**Work to complete**
From the entries below, copy exactly the lines from the one that contains "(2)若关于$x$的方程$x^2+\cos B\cdot x-\dfrac" through the one that contains "(7)若$b=a\sin C$, $c=a\sin", both included, and only those.

Rendered images with source text:

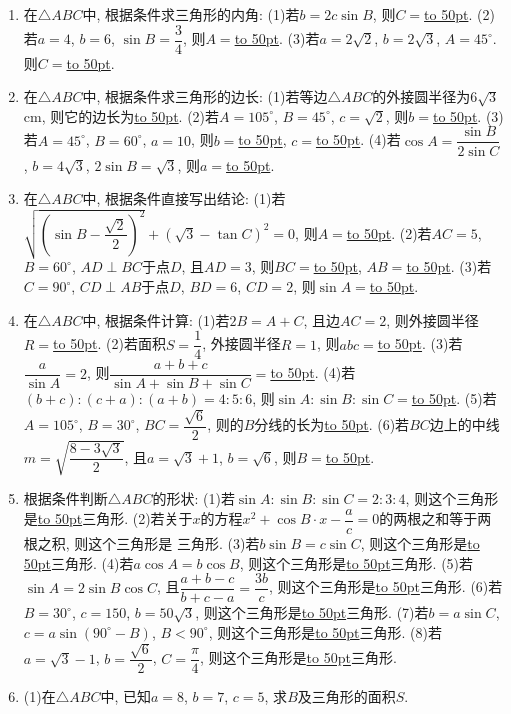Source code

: \documentclass[10pt,a4paper]{article}
\newcommand{\blank}[1]{\underline{\hbox to #1pt{}}}
\begin{document}
\begin{enumerate}[1.]
(4)若$\dfrac{b-1}{c+2}=\dfrac 23$, $a=\sqrt {21}$, $A=60^{\circ}$, 则$c=$\blank{50}.
(5)若$AB=AC$, $BC-AB=2$, $\cos B=\dfrac 45$, 则$AB=$\blank{50}, $BC=$\blank{50}.
(6)若$a+b=8$, $c=7$, $C=60^{\circ}$, 则$a=$\blank{50}, $b=$\blank{50}.
(7)若三角形的面积为$\sqrt 3$, $B=60^\circ$, $b=4$, 则$a=$\blank{50}, $c=$\blank{50}.
\item 在$\triangle ABC$中, 根据条件求三角形的内角:
(1)若$b=2c\sin B$, 则$C=$\blank{50}.
(2)若$a=4$, $b=6$, $\sin B=\dfrac 34$, 则$A=$\blank{50}.
(3)若$a=2\sqrt 2$, $b=2\sqrt 3$, $A=45^\circ$. 则$C=$\blank{50}.
\item 在$\triangle ABC$中, 根据条件求三角形的边长:
(1)若等边$\triangle ABC$的外接圆半径为$6\sqrt 3$cm, 则它的边长为\blank{50}.
(2)若$A=105^\circ$, $B=45^\circ$, $c=\sqrt 2$, 则$b=$\blank{50}.
(3)若$A=45^\circ$, $B=60^{\circ}$, $a=10$, 则$b=$\blank{50}, $c=$\blank{50}.
(4)若$\cos A=\dfrac{\sin B}{2\sin C}$, $b=4\sqrt 3$, $2\sin B=\sqrt 3$, 则$a=$\blank{50}.
\item 在$\triangle ABC$中, 根据条件直接写出结论:
(1)若$\sqrt {(\sin B-\dfrac{\sqrt 2}2)^2}+(\sqrt 3-\tan C)^2=0$, 则$A=$\blank{50}.
(2)若$AC=5$, $B=60^{\circ}$, $AD\perp BC$于点$D$, 且$AD=3$, 则$BC=$\blank{50}, $AB=$\blank{50}.
(3)若$C=90^{\circ}$, $CD\perp AB$于点$D$, $BD=6$, $CD=2$, 则$\sin A=$\blank{50}.
\item 在$\triangle ABC$中, 根据条件计算:
(1)若$2B=A+C$, 且边$AC=2$, 则外接圆半径$R=$\blank{50}.
(2)若面积$S=\dfrac 14$, 外接圆半径$R=1$, 则$abc=$\blank{50}.
(3)若$\dfrac a{\sin A}=2$, 则$\dfrac{a+b+c}{\sin A+\sin B+\sin C}=$\blank{50}.
(4)若$(b+c):(c+a):(a+b)=4:5:6$, 则$\sin A:\sin B:\sin C=$\blank{50}.
(5)若$A=105^\circ$, $B=30^\circ$, $BC=\dfrac{\sqrt 6}2$, 则的$B$分线的长为\blank{50}.
(6)若$BC$边上的中线$m=\sqrt {\dfrac{8-3\sqrt 3}2}$, 且$a=\sqrt 3+1$, $b=\sqrt 6$, 则$B=$\blank{50}.
\item 根据条件判断$\triangle ABC$的形状:
(1)若$\sin A:\sin B:\sin C=2:3:4$, 则这个三角形是\blank{50}三角形.
(2)若关于$x$的方程$x^2+\cos B\cdot x-\dfrac ac=0$的两根之和等于两根之积, 则这个三角形是   三角形.
(3)若$b\sin B=c\sin C$, 则这个三角形是\blank{50}三角形.
(4)若$a\cos A=b\cos B$, 则这个三角形是\blank{50}三角形.
(5)若$\sin A=2\sin B\cos C$, 且$\dfrac{a+b-c}{b+c-a}=\dfrac{3b}c$, 则这个三角形是\blank{50}三角形.
(6)若$B=30^\circ$, $c=150$, $b=50\sqrt 3$, 则这个三角形是\blank{50}三角形.
(7)若$b=a\sin C$, $c=a\sin (90^\circ -B)$, $B<90^\circ$, 则这个三角形是\blank{50}三角形.
(8)若$a=\sqrt 3-1$, $b=\dfrac{\sqrt 6}2$, $C=\dfrac{\pi}4$, 则这个三角形是\blank{50}三角形.
\item (1)在$\triangle ABC$中, 已知$a=8$, $b=7$, $c=5$, 求$B$及三角形的面积$S$.

\end{enumerate}
\end{document}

**Output for this exercise**
(2)若关于$x$的方程$x^2+\cos B\cdot x-\dfrac ac=0$的两根之和等于两根之积, 则这个三角形是   三角形.
(3)若$b\sin B=c\sin C$, 则这个三角形是\blank{50}三角形.
(4)若$a\cos A=b\cos B$, 则这个三角形是\blank{50}三角形.
(5)若$\sin A=2\sin B\cos C$, 且$\dfrac{a+b-c}{b+c-a}=\dfrac{3b}c$, 则这个三角形是\blank{50}三角形.
(6)若$B=30^\circ$, $c=150$, $b=50\sqrt 3$, 则这个三角形是\blank{50}三角形.
(7)若$b=a\sin C$, $c=a\sin (90^\circ -B)$, $B<90^\circ$, 则这个三角形是\blank{50}三角形.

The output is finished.